The starting point for assessing whether there is an actionable breach of confidence is the three-fold test in Coco v AN Clark (Engineers) Ltd [1969] RPC 41, read in the light of the developing case law on privacy:
Does the information have the necessary quality of confidence?
Was it imparted in circumstances importing an obligation of confidence?
Is there an unauthorised use to the detriment of the party communicating it?
The common law of confidence has developed in the light of Articles 8 and 10 of the European Convention on Human Rights to provide, in effect, that the misuse of ‘private’ information can also give rise to an actionable breach of confidence. If an individual objectively has a reasonable expectation of privacy in relation to the information, it may amount to an actionable breach of confidence if the balancing exercise between article 8 and article 10 rights comes down in favour of article 8.
S 41 is an absolute exemption, but a public interest defence is available to a breach of confidence claim. Accordingly, there is an inbuilt balancing of the public interest in determining whether or not there is an actionable breach of confidence. The burden is on the person seeking disclosure to show that the public interest justifies interference with the right to confidence.
The role of the tribunal
The tribunal’s remit is governed by s.58 FOIA. This requires the tribunal to consider whether the decision made by the Commissioner is in accordance with the law or, where the Commissioner’s decision involved exercising discretion, whether he should have exercised it differently. The Tribunal may receive evidence that was not before the Commissioner and may make different findings of fact from the Commissioner.
Issues
The issues for the tribunal to determine are:
Is the disputed information confidential within the meaning of s.41(1) FOIA?
Would disclosure be in the public interest such that it would not amount to an actionable breach of confidence?
Submissions
The claimant made oral submissions at the hearing.
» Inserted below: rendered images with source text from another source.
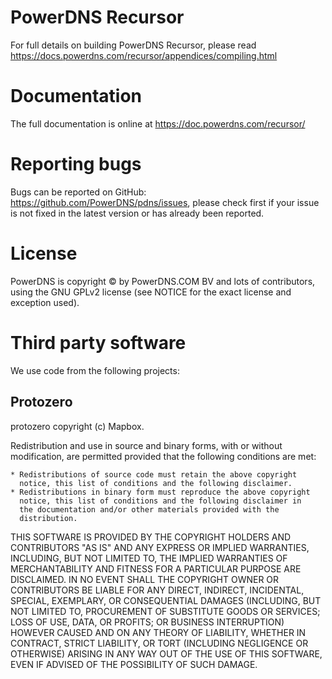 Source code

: PowerDNS Recursor
=================
For full details on building PowerDNS Recursor, please read https://docs.powerdns.com/recursor/appendices/compiling.html

Documentation
=============
The full documentation is online at https://doc.powerdns.com/recursor/

Reporting bugs
==============
Bugs can be reported on GitHub: https://github.com/PowerDNS/pdns/issues, please
check first if your issue is not fixed in the latest version or has already been
reported.

License
=======
PowerDNS is copyright © by PowerDNS.COM BV and lots of
contributors, using the GNU GPLv2 license (see NOTICE for the
exact license and exception used).

Third party software
====================
We use code from the following projects:

Protozero
---------
protozero copyright (c) Mapbox.

Redistribution and use in source and binary forms, with or without
modification, are permitted provided that the following conditions are
met:

    * Redistributions of source code must retain the above copyright
      notice, this list of conditions and the following disclaimer.
    * Redistributions in binary form must reproduce the above copyright
      notice, this list of conditions and the following disclaimer in
      the documentation and/or other materials provided with the
      distribution.

THIS SOFTWARE IS PROVIDED BY THE COPYRIGHT HOLDERS AND CONTRIBUTORS "AS
IS" AND ANY EXPRESS OR IMPLIED WARRANTIES, INCLUDING, BUT NOT LIMITED TO,
THE IMPLIED WARRANTIES OF MERCHANTABILITY AND FITNESS FOR A PARTICULAR
PURPOSE ARE DISCLAIMED. IN NO EVENT SHALL THE COPYRIGHT OWNER OR
CONTRIBUTORS BE LIABLE FOR ANY DIRECT, INDIRECT, INCIDENTAL, SPECIAL,
EXEMPLARY, OR CONSEQUENTIAL DAMAGES (INCLUDING, BUT NOT LIMITED TO,
PROCUREMENT OF SUBSTITUTE GOODS OR SERVICES; LOSS OF USE, DATA, OR
PROFITS; OR BUSINESS INTERRUPTION) HOWEVER CAUSED AND ON ANY THEORY OF
LIABILITY, WHETHER IN CONTRACT, STRICT LIABILITY, OR TORT (INCLUDING
NEGLIGENCE OR OTHERWISE) ARISING IN ANY WAY OUT OF THE USE OF THIS
SOFTWARE, EVEN IF ADVISED OF THE POSSIBILITY OF SUCH DAMAGE.

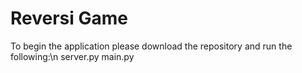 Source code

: # Reversi Game

To begin the application please download the repository and run the following:\n
  server.py
  main.py

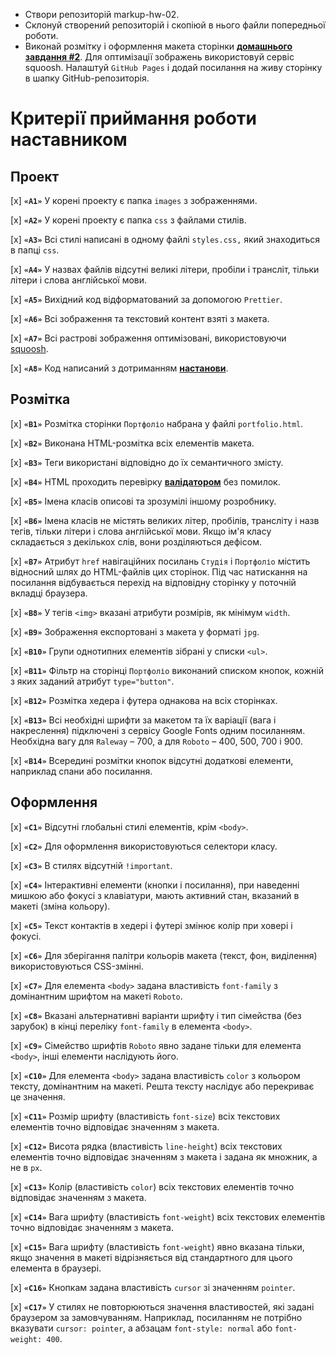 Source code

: - Створи репозиторій markup-hw-02.
- Склонуй створений репозиторій і скопіюй в нього файли попередньої роботи.
- Виконай розмітку і оформлення макета сторінки **[домашнього завдання #2](https://www.figma.com/file/1ehrLBauvVFu4mVhxsHzyZ/Web-Studio-(Version-2.1)?node-id=1%3A95)**.
Для оптимізації зображень використовуй сервіс squoosh.
Налаштуй `GitHub Pages` і додай посилання на живу сторінку в шапку GitHub-репозиторія.

# Критерії приймання роботи наставником

## Проект

[x] **`«A1»`** У корені проекту є папка `images` з зображеннями.

[x] **`«A2»`** У корені проекту є папка `css` з файлами стилів.

[x] **`«A3»`** Всі стилі написані в одному файлі `styles.css,` який знаходиться в папці `css`.

[x] **`«A4»`** У назвах файлів відсутні великі літери, пробіли і трансліт, тільки літери і слова англійської мови.

[x] **`«A5»`** Вихідний код відформатований за допомогою `Prettier`.

[x] **`«A6»`** Всі зображення та текстовий контент взяті з макета.

[x] **`«A7»`** Всі растрові зображення оптимізовані, використовуючи [squoosh](https://squoosh.app/).

[x] **`«A8»`** Код написаний з дотриманням **[настанови](https://codeguide.co/)**.

## Розмітка
[x] **`«B1»`** Розмітка сторінки `Портфоліо` набрана у файлі `portfolio.html`.

[x] **`«B2»`** Виконана HTML-розмітка всіх елементів макета.

[x] **`«B3»`** Теги використані відповідно до їх семантичного змісту.

[x] **`«B4»`** HTML проходить перевірку **[валідатором](http://validator.w3.org/nu/)** без помилок.

[x] **`«B5»`** Імена класів описові та зрозумілі іншому розробнику.

[x] **`«B6»`** Імена класів не містять великих літер, пробілів, трансліту і назв тегів, тільки літери і слова англійської мови. Якщо ім'я класу складається з декількох слів, вони розділяються дефісом.

[x] **`«B7»`** Атрибут `href` навігаційних посилань `Студія` і `Портфоліо` містить відносний шлях до HTML-файлів цих сторінок. Під час натискання на посилання відбувається перехід на відповідну сторінку у поточній вкладці браузера.

[x] **`«B8»`** У тегів `<img>` вказані атрибути розмірів, як мінімум `width`.

[x]  **`«B9»`** Зображення експортовані з макета у форматі `jpg`.

[x] **`«B10»`** Групи однотипних елементів зібрані у списки `<ul>`.

[x] **`«B11»`** Фільтр на сторінці `Портфоліо` виконаний списком кнопок, кожній з яких заданий атрибут `type="button"`.

[x] **`«B12»`** Розмітка хедера і футера однакова на всіх сторінках.

[x] **`«B13»`** Всі необхідні шрифти за макетом та їх варіації (вага і накреслення) підключені з сервісу Google Fonts одним посиланням. Необхідна вагу для `Raleway` – 700, а для `Roboto` – 400, 500, 700 і 900.

[x] **`«B14»`** Всередині розмітки кнопок відсутні додаткові елементи, наприклад спани або посилання.

## Оформлення
[x]  **`«C1»`** Відсутні глобальні стилі елементів, крім `<body>`.

[x] **`«C2»`** Для оформлення використовуються селектори класу.

[x] **`«C3»`** В стилях відсутній `!important`.

[x] **`«C4»`** Інтерактивні елементи (кнопки і посилання), при наведенні мишкою або фокусі з клавіатури, мають активний стан, вказаний в макеті (зміна кольору).

[x] **`«С5»`** Текст контактів в хедері і футері змінює колір при ховері і фокусі.

[x] **`«C6»`** Для зберігання палітри кольорів макета (текст, фон, виділення) використовуються CSS-змінні.

[x] **`«С7»`** Для елемента `<body>` задана властивість `font-family` з домінантним шрифтом на макеті `Roboto`.

[x] **`«С8»`** Вказані альтернативні варіанти шрифту і тип сімейства (без зарубок) в кінці переліку `font-family` в елемента `<body>`.

[x] **`«С9»`** Сімейство шрифтів `Roboto` явно задане тільки для елемента `<body>`, інші елементи наслідують його.

[x] **`«С10»`** Для елемента `<body>` задана властивість `color` з кольором тексту, домінантним на макеті. Решта тексту наслідує або перекриває це значення.

[x] **`«С11»`** Розмір шрифту (властивість `font-size`) всіх текстових елементів точно відповідає значенням з макета.

[x] **`«С12»`** Висота рядка (властивість `line-height`) всіх текстових елементів точно відповідає значенням з макета і задана як множник, а не в `px`.

[x] **`«С13»`** Колір (властивість `color`) всіх текстових елементів точно відповідає значенням з макета.

[x] **`«С14»`** Вага шрифту (властивість `font-weight`) всіх текстових елементів точно відповідає значенням з макета.

[x] **`«С15»`** Вага шрифту (властивість `font-weight`) явно вказана тільки, якщо значення в макеті відрізняється від стандартного для цього елемента в браузері.

[x] **`«С16»`** Кнопкам задана властивість `cursor` зі значенням `pointer`.

[x] **`«С17»`** У стилях не повторюються значення властивостей, які задані браузером за замовчуванням. Наприклад, посиланням не потрібно вказувати `cursor: pointer`, а абзацам `font-style: normal` або `font-weight: 400`.
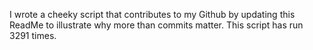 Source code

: I wrote a cheeky script that contributes to my Github by updating this ReadMe to illustrate why more than commits matter. This script has run 3291 times.
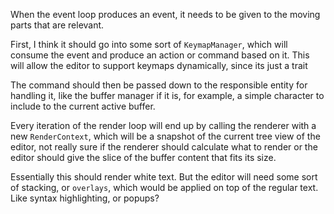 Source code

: When the event loop produces an event, it needs to be given to the moving parts
that are relevant.

First, I think it should go into some sort of `KeymapManager`, which will
consume the event and produce an action or command based on it. This will allow
the editor to support keymaps dynamically, since its just a trait

The command should then be passed down to the responsible entity for handling
it, like the buffer manager if it is, for example, a simple character to include
to the current active buffer.

Every iteration of the render loop will end up by calling the renderer with a
new `RenderContext`, which will be a snapshot of the current tree view of the
editor, not really sure if the renderer should calculate what to render or the
editor should give the slice of the buffer content that fits its size.

Essentially this should render white text. But the editor will need some sort of
stacking, or `overlays`, which would be applied on top of the regular text. Like
syntax highlighting, or popups?
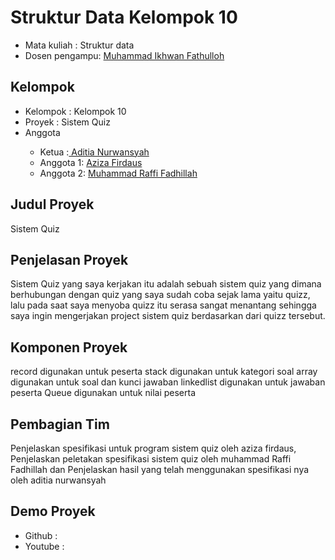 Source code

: # Struktur Data Kelompok 10
<ul>
<li>Mata kuliah : Struktur data</li>
<li>Dosen pengampu: <a href="https://github.com/Muhammad-Ikhwan-Fathulloh">Muhammad Ikhwan Fathulloh<a></li>
</ul> 

## Kelompok 
<ul>
<li>Kelompok : Kelompok 10</li>
<li>Proyek : Sistem Quiz</li> 
<li>Anggota</li>
<ul>
<li>Ketua :<a href=" "> Aditia Nurwansyah</a></li>
<li>Anggota 1: <a href=" "> Aziza Firdaus</a></li>
<li>Anggota 2: <a href=" "> Muhammad Raffi Fadhillah</a></li> 
</ul> 
</ul> 

## Judul Proyek 
<p>Sistem Quiz</p> 

## Penjelasan Proyek
<p>Sistem Quiz yang saya kerjakan itu adalah sebuah sistem quiz yang dimana berhubungan dengan quiz yang saya sudah coba sejak lama yaitu quizz, lalu pada saat saya menyoba quizz itu serasa sangat menantang sehingga saya ingin mengerjakan project sistem quiz berdasarkan dari quizz tersebut.</p>

## Komponen Proyek
<p>record digunakan untuk peserta
   stack digunakan untuk kategori soal
   array digunakan untuk soal dan kunci jawaban
   linkedlist digunakan untuk jawaban peserta
   Queue digunakan untuk nilai peserta
   </p>

## Pembagian Tim
<p>Penjelaskan spesifikasi untuk program sistem quiz oleh aziza firdaus, Penjelaskan peletakan spesifikasi sistem quiz oleh muhammad Raffi Fadhillah dan Penjelaskan hasil yang telah menggunakan spesifikasi nya oleh aditia nurwansyah</p>  

## Demo Proyek 
<ul>
  <li>Github : <a href=""> </a> </li>
  <li>Youtube : <a href=""> </a> </li>
</ul>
We have taken those into account where relevant, but it is not necessary to repeat the arguments here.
Discussion and conclusions
The DPA request
Mr. Graves states in his grounds of appeal that he also made the request under the Data Protection Act. It is not within our remit to make a ruling on any request under the DPA. If the request was for Mr. Graves’ personal data, it would be exempt under FOIA in any event.
The scope of the request
The request states that ‘the 40 staff’ (this is a reference to the whistleblowers), gave ‘700 pages of SUIs and safeguarding concerns in testimony’ and asks, ‘can I have those 700 pages of testimony’. It was clarified via email on 21 October 2020 that the reference to the 700 pages of testimony related to the Holden Report.
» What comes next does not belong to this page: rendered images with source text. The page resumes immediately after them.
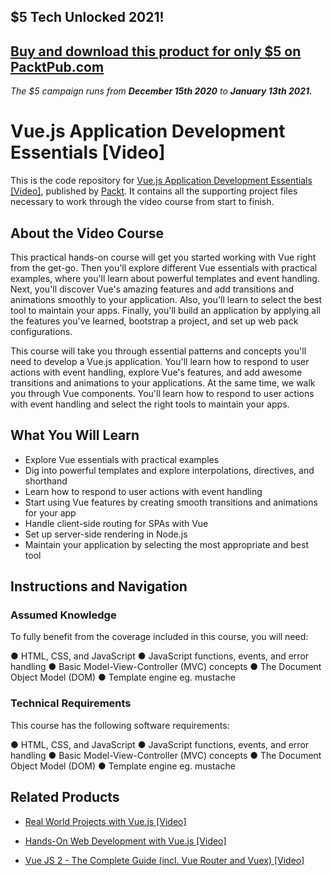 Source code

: ## $5 Tech Unlocked 2021!
[Buy and download this product for only $5 on PacktPub.com](https://www.packtpub.com/)
-----
*The $5 campaign         runs from __December 15th 2020__ to __January 13th 2021.__*

# Vue.js Application Development Essentials [Video]
This is the code repository for [Vue.js Application Development Essentials [Video]](https://www.packtpub.com/application-development/vuejs-application-development-essentials-video?utm_source=github&utm_medium=repository&utm_campaign=9781788995870), published by [Packt](https://www.packtpub.com/?utm_source=github). It contains all the supporting project files necessary to work through the video course from start to finish.
## About the Video Course
This practical hands-on course will get you started working with Vue right from the get-go. Then you'll explore different Vue essentials with practical examples, where you'll learn about powerful templates and event handling. Next, you'll discover Vue's amazing features and add transitions and animations smoothly to your application. Also, you'll learn to select the best tool to maintain your apps. Finally, you'll build an application by applying all the features you've learned, bootstrap a project, and set up web pack configurations.

This course will take you through essential patterns and concepts you'll need to develop a Vue.js application. You'll learn how to respond to user actions with event handling, explore Vue's features, and add awesome transitions and animations to your applications. At the same time, we walk you through Vue components. You'll learn how to respond to user actions with event handling and select the right tools to maintain your apps.

<H2>What You Will Learn</H2>
<DIV class=book-info-will-learn-text>
<UL>
<LI>Explore Vue essentials with practical examples 
<LI>Dig into powerful templates and explore interpolations, directives, and shorthand 
<LI>Learn how to respond to user actions with event handling 
<LI>Start using Vue features by creating smooth transitions and animations for your app 
<LI>Handle client-side routing for SPAs with Vue 
<LI>Set up server-side rendering in Node.js 
<LI>Maintain your application by selecting the most appropriate and best tool </LI></UL></DIV>

## Instructions and Navigation
### Assumed Knowledge
To fully benefit from the coverage included in this course, you will need:<br/>

●	HTML, CSS, and JavaScript
●	JavaScript functions, events, and error handling
●	Basic Model-View-Controller (MVC) concepts
●	The Document Object Model (DOM)
●	Template engine eg. mustache

### Technical Requirements
This course has the following software requirements:<br/>

●	HTML, CSS, and JavaScript
●	JavaScript functions, events, and error handling
●	Basic Model-View-Controller (MVC) concepts
●	The Document Object Model (DOM)
●	Template engine eg. mustache


## Related Products
* [Real World Projects with Vue.js [Video]](https://www.packtpub.com/web-development/real-world-projects-vuejs-video?utm_source=github&utm_medium=repository&utm_campaign=9781789340754)

* [Hands-On Web Development with Vue.js [Video]](https://www.packtpub.com/web-development/hands-web-development-vuejs-video?utm_source=github&utm_medium=repository&utm_campaign=9781787283039)

* [Vue JS 2 - The Complete Guide (incl. Vue Router and Vuex) [Video]](https://www.packtpub.com/application-development/vue-js-2-complete-guide-incl-vue-router-and-vuex-video?utm_source=github&utm_medium=repository&utm_campaign=9781788992817)

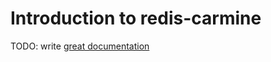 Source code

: # Introduction to redis-carmine

TODO: write [great documentation](http://jacobian.org/writing/what-to-write/)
The Holden Report includes a reference at para 1.03 to ‘approximately 700 pages of witness statements’ which had been obtained from 29 staff who signed the petition, 13 other staff and 3 managers, we find that it was objectively reasonable to interpret the request as including the full 700 pages of testimony, even though Mr. Graves specifically refers to the testimony of the 40 whistleblowers.
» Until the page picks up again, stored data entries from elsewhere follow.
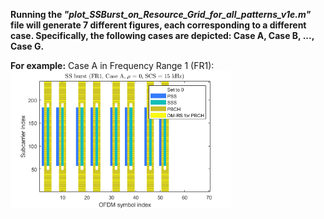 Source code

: **Running the _"plot_SSBurst_on_Resource_Grid_for_all_patterns_v1e.m"_ file will generate 7 different figures, each corresponding to a different case. Specifically, the following cases are depicted: Case A, Case B, ..., Case G.**

**For example:** Case A in Frequency Range 1 (FR1):
<img src="https://github.com/TiepMH/5G-NR-SSB-illustrations/blob/main/Resource_Allocation_for_CaseA.png" width="70%" height="70%">
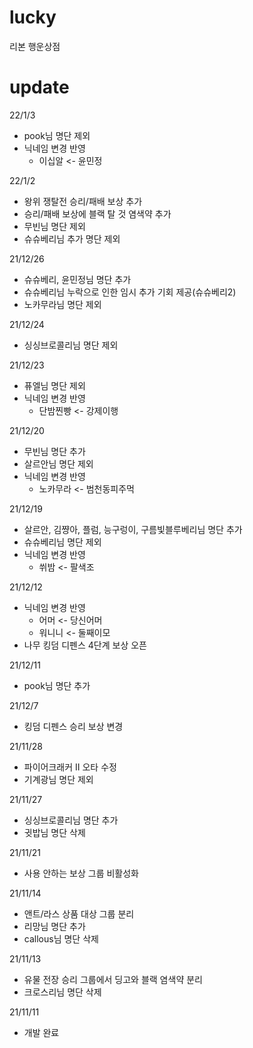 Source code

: # lucky
리본 행운상점

# update
22/1/3
- pook님 명단 제외
- 닉네임 변경 반영
  - 이십알 <- 윤민정

22/1/2
- 왕위 쟁탈전 승리/패배 보상 추가
- 승리/패배 보상에 블랙 탈 것 염색약 추가
- 무빈님 명단 제외
- 슈슈베리님 추가 명단 제외

21/12/26
- 슈슈베리, 윤민정님 명단 추가
- 슈슈베리님 누락으로 인한 임시 추가 기회 제공(슈슈베리2)
- 노카무라님 명단 제외

21/12/24
- 싱싱브로콜리님 명단 제외

21/12/23
- 퓨엘님 명단 제외
- 닉네임 변경 반영
  - 단밤찐빵 <- 강제이행

21/12/20
- 무빈님 명단 추가
- 살르안님 명단 제외
- 닉네임 변경 반영
  - 노카무라 <- 범천동피주먹

21/12/19
- 살르안, 김쨩아, 플럼, 능구렁이, 구름빛블루베리님 명단 추가
- 슈슈베리님 명단 제외
- 닉네임 변경 반영
  - 쒸밤 <- 팔색조

21/12/12
- 닉네임 변경 반영
  - 어머 <- 당신어머
  - 워니니 <- 둘째이모
- 나무 킹덤 디펜스 4단계 보상 오픈

21/12/11
- pook님 명단 추가

21/12/7
- 킹덤 디펜스 승리 보상 변경

21/11/28
- 파이어크래커 II 오타 수정
- 기계광님 명단 제외

21/11/27
- 싱싱브로콜리님 명단 추가
- 귓밥님 명단 삭제

21/11/21
- 사용 안하는 보상 그룹 비활성화

21/11/14
- 앤트/라스 상품 대상 그룹 분리
- 리망님 명단 추가
- callous님 명단 삭제

21/11/13
- 유물 전장 승리 그룹에서 딩고와 블랙 염색약 분리
- 크로스리님 명단 삭제

21/11/11
- 개발 완료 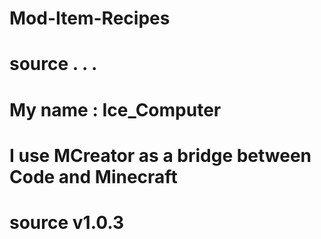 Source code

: # Mod-Item-Recipes
# source . . .
# My name : Ice_Computer
# I use MCreator as a bridge between Code and Minecraft
# source v1.0.3
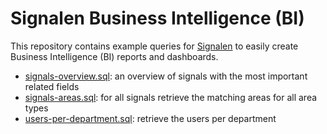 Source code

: # Signalen Business Intelligence (BI)

This repository contains example queries for [Signalen](https://www.signalen.org) to easily create Business Intelligence (BI) reports and dashboards.

- [signals-overview.sql](./sql/signals-overview.sql): an overview of signals with the most important related fields
- [signals-areas.sql](./sql/signals-areas.sql): for all signals retrieve the matching areas for all area types
- [users-per-department.sql](./sql/users-per-department.sql): retrieve the users per department
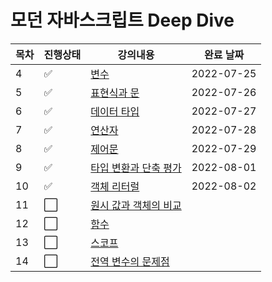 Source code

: # 모던 자바스크립트 Deep Dive



|목차|진행상태|강의내용|완료 날짜|
| ------- | ------- | ------- | ------- |
|4| :white_check_mark:   | [변수](변수.md) | 2022-07-25 |
|5| :white_check_mark: | [표현식과 문](표현식과-문.md) | 2022-07-26 |
|6| :white_check_mark: | [데이터 타입](데이터-타입.md) | 2022-07-27 |
|7| :white_check_mark: | [연산자](연산자.md) | 2022-07-28 |
|8| :white_check_mark: | [제어문](제어문.md) | 2022-07-29 |
|9| :white_check_mark: | [타입 변환과 단축 평가](타입-변환과-단축-평가.md) | 2022-08-01 |
|10| :white_check_mark: | [객체 리터럴](객체-리터럴.md) | 2022-08-02 |
|11| :white_large_square: | [원시 값과 객체의 비교](원시-값과-객체의-비교.md) | |
|12| :white_large_square: | [함수](함수.md) | |
|13| :white_large_square: | [스코프](스코프.md) | |
|14| :white_large_square: | [전역 변수의 문제점](전역-변수의-문제점.md) | |
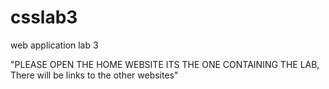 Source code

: # csslab3
web application lab 3


"PLEASE OPEN THE HOME WEBSITE ITS THE ONE CONTAINING THE LAB, There will be links to the other websites"
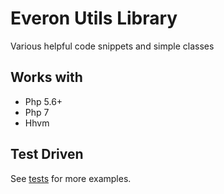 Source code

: # Everon Utils Library
Various helpful code snippets and simple classes

## Works with
* Php 5.6+
* Php 7
* Hhvm

## Test Driven
See [tests](https://github.com/oliwierptak/everon-utils/blob/development/tests/unit/) for more examples.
However, if we had concluded that the request did not include a request for the testimonies of the managers and/or the other 13 members of staff this would not have altered our conclusions below. The precise scope of the request does not make any difference to our conclusions.
In any event, despite our conclusions on the scope of the request above, we have focussed on the testimonies of the whistleblowers when reaching our conclusions, because subsequent to the request Mr. Graves has made clear that he is, in particular, not interested in the testimony of the managers.
Confidential information – s 41
The information was provided to Robin Holden and then to the authority by employees of the authority. We find that it was information provided by another person.
We consider first whether the information was imparted in circumstances importing an obligation of confidence.
We accept that the signatories of the letter dated 26 July 2013 were happy to put their names to the concerns that they raised. It is likely that it was not their intention at the time that they submitted the letter that the concerns raised in the letter would be kept private.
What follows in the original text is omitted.